Sono stati 5 giorni intensi dove il fantastico clima siciliano  ci ha permesso di rimanere attaccati alla roccia fino a pomeriggio inoltrato, a provare tiri bellissimi tra le scogliere lunari di San Vito ed il suo selvaggio entroterra.
Abbiamo visitato numerose falesie di cui la più spettacolare è sicuramente “La Cattedrale nel deserto”, un settore che fa parte delle pareti nord del Monte Monaco che sovrasta il paese.
Muro tra i più belli che abbia mai visto, un calcare rosso lavorato a canne e concrezioni con dei monotiri che arrivano fino a 60 metri!
Qui, il buon Pietro, ha trovato il suo paradiso ed esaltato com’era, ha scalato a vista  due 7a+: “E’ un mondo difficile”“Assassinio nella cattedrale”; inoltre ha salito in due tentativi “Toro scatenato”, bellissimo 7a+ chiodato dai nostri climber piacentini preferiti Eugenio Pinotti ed Antonio Nani.

 

Pietro Donatini su “E’ un mondo difficile”, 7a+

 

Abbiamo girato e scalato in lungo e in largo la scogliera di San Vito visitando numerose falesie quali: la “Scogliera di Salinella”, il “Bunker”, la “Grotta del cavallo”, il “Campo base”, la “Grotta dei santi”, tutte quante con particolarità proprie proponendo una scalata mai banale.

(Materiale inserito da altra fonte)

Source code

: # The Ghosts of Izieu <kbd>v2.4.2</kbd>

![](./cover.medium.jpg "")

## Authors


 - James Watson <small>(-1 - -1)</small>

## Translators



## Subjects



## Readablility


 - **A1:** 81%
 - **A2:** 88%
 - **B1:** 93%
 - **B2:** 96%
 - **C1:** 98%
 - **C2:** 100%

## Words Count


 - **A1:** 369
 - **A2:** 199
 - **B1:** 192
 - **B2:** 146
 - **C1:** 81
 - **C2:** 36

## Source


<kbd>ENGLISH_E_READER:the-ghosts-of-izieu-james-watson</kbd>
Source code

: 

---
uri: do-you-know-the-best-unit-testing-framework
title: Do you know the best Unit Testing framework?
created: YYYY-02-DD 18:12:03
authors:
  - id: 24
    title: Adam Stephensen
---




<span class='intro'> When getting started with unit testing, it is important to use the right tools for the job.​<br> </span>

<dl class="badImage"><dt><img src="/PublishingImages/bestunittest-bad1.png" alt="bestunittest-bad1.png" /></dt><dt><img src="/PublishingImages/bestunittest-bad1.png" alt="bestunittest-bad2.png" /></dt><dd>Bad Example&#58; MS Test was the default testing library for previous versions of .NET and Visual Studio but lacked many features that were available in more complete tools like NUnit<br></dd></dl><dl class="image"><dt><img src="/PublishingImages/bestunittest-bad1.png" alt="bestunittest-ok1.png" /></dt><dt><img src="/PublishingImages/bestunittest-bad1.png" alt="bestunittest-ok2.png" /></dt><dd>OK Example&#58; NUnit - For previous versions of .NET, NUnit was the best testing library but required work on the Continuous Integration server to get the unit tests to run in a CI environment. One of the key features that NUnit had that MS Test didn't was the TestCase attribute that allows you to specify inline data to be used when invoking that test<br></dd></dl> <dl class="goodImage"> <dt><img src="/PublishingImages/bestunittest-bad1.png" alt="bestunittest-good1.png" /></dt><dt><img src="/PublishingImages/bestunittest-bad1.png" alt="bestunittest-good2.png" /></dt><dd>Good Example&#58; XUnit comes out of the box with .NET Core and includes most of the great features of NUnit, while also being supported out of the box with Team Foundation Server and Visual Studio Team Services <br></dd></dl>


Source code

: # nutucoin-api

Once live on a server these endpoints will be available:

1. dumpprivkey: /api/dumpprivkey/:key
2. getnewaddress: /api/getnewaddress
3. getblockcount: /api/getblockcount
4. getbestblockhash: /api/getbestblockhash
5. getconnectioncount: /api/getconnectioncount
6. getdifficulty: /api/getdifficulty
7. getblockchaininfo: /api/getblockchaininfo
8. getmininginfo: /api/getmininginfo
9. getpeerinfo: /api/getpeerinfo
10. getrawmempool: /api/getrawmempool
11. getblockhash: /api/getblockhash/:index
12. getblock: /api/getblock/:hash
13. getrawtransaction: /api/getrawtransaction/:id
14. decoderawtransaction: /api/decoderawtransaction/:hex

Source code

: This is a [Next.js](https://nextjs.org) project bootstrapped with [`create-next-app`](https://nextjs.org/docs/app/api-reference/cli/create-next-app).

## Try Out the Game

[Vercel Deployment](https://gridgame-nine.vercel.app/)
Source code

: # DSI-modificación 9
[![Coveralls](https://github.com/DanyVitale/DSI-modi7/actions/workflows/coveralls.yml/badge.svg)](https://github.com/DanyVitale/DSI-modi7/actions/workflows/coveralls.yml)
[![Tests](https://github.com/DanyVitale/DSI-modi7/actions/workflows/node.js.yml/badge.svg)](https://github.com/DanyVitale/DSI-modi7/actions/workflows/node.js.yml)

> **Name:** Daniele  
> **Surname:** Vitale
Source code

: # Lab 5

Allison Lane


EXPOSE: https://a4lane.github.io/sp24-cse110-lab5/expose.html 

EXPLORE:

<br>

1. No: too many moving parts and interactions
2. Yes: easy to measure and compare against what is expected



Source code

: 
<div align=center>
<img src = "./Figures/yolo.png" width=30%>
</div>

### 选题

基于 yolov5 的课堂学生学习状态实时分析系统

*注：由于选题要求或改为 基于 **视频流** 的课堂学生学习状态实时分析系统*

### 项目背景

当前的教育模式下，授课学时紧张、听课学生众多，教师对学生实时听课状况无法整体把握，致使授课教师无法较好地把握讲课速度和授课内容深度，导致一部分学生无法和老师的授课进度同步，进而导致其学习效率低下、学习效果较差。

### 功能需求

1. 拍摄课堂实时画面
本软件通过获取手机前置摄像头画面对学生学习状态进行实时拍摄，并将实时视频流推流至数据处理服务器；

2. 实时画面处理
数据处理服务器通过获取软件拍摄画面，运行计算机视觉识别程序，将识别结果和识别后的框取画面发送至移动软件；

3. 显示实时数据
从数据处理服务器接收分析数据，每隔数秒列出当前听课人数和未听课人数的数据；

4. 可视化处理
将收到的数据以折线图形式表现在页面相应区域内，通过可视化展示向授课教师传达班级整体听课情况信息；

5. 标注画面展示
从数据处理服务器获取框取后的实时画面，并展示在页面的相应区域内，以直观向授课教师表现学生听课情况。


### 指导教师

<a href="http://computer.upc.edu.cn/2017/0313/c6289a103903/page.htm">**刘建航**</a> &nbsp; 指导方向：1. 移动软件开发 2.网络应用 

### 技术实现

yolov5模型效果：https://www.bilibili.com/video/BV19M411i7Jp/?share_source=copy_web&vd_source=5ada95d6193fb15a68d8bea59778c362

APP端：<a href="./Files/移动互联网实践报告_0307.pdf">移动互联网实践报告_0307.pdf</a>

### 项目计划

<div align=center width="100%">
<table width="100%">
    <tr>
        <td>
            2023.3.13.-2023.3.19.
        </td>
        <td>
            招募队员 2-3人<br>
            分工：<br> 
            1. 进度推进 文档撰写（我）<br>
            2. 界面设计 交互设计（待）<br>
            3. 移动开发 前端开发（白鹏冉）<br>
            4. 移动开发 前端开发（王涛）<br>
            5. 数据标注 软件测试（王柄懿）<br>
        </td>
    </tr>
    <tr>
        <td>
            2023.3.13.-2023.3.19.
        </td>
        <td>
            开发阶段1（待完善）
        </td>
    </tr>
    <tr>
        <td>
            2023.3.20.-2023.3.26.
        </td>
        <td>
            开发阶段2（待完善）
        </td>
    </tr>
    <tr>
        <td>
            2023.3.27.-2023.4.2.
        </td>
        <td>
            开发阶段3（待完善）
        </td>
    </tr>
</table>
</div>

Tra le tante vie provate qui, due sono quelle che più mi hanno colpito e che consiglierei di provare a chiunque passasse da quelle parti :
La prima si trova al settore bunker, e si chiama “Il ritorno dei nomadi”, 6c+. Un 6c+ spaziale: estetica e movimento in un muro compatto di calcare bianco, a picco sul mare.

 

Scogliera di Salinella, settore “Bunker”

 

La seconda invece è un 7a+/7b che percorre 30 metri ai margini di una grotta, esposta direttamente sulle onde del mare.
La via si chiama: “Balù, Yoghi e Bubu” e si trova alla “Grotta del cavallo”.
Nervi saldi per la chiodatura molto distanziata (ma non pericolosa) e buoni avambracci per resistere su canne e concrezioni sono la ricetta perfetta per questa esperienza fatta a via.

 

Marco “Padella” Rossi alla Grotta del Cavallo

 

Nel selvaggio entroterra invece abbiamo scalato in una falesia chiamata “Crown of Aragon”: strapiombi a canne e concrezioni su muri di calcare rosso da favola, immersi tra i profumi ed i colori della macchia mediterranea.

 

Crown of Aragon

 

Era da tempo che non vedevo il sole tramontare sul mare come quello visto sulle scogliere di San Vito: pura magia.
Ed ora che le ali tagliano le nuvole, ripenso a tutto quello che in poco tempo abbiamo passato, tra roccia e mare.
Torniamo verso Bologna con le pile ricaricate e con in tasca un po’ di sole siciliano che ci aiuterà a sopravvivere al  grande inverno emiliano; come cantavano i grandi Modena City Ramblers: “Riportando tutto a casa”.